BEGIN Material for this task

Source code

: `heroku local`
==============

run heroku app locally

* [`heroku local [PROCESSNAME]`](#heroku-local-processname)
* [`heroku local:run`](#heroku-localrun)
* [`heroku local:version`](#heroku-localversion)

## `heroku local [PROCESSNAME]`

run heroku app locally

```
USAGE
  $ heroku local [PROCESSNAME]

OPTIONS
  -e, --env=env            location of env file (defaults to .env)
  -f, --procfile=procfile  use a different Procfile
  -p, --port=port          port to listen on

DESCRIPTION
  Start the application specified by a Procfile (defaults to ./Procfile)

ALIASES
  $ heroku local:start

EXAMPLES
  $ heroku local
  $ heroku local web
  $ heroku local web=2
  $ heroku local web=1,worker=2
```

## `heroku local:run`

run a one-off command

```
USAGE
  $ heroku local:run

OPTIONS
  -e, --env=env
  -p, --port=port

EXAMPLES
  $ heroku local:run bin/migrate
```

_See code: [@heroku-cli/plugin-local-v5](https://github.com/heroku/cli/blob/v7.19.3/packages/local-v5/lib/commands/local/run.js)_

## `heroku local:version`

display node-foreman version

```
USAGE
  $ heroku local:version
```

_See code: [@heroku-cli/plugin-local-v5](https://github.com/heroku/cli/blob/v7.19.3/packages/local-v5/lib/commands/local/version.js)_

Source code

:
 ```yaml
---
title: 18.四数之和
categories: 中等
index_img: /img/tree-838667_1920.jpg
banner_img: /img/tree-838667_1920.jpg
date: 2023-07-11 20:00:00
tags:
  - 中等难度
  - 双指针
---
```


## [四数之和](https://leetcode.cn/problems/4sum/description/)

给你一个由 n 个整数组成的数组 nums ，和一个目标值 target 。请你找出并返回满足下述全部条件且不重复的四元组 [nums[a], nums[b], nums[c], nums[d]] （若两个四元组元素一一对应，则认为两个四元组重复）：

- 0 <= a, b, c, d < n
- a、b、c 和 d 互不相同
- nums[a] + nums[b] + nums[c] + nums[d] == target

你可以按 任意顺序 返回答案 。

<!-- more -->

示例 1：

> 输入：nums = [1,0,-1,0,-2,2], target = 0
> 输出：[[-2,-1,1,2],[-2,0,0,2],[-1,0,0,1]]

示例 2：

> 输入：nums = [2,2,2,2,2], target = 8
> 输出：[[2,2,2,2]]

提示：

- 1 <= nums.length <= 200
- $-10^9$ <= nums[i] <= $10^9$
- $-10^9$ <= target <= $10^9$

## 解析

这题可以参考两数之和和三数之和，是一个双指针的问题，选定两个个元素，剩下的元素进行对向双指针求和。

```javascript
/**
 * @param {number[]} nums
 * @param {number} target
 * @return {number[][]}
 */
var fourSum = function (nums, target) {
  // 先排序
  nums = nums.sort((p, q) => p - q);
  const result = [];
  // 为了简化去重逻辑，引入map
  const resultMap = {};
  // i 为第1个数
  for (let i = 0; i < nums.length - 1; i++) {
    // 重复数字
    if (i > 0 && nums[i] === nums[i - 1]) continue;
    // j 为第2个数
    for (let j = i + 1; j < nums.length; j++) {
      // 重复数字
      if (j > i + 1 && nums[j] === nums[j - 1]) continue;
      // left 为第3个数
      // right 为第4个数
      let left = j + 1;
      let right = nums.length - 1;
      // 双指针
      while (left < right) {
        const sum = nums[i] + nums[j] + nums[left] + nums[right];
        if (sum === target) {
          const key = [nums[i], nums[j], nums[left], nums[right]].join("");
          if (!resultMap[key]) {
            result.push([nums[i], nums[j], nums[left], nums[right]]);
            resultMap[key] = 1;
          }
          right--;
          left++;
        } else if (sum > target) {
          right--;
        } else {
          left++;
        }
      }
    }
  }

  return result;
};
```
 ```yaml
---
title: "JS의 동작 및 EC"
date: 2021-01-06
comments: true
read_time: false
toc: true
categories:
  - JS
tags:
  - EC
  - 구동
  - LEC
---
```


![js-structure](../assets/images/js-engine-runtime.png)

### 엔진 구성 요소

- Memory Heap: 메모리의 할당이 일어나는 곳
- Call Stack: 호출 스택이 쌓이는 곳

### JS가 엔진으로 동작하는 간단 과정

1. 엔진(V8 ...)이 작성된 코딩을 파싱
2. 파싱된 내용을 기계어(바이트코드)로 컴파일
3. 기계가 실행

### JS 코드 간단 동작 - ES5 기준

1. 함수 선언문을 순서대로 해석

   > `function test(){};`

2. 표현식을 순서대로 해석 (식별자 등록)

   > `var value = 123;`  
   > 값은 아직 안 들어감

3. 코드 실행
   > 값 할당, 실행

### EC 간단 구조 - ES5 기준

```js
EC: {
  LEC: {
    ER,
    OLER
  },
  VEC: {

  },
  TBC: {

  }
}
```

END Material for this task

• **What to do**
Lines with "length": find them in the data and copy each one.

• **Solved exercise**
- 1 <= nums.length <= 200
  for (let i = 0; i < nums.length - 1; i++) {
    for (let j = i + 1; j < nums.length; j++) {
      let right = nums.length - 1;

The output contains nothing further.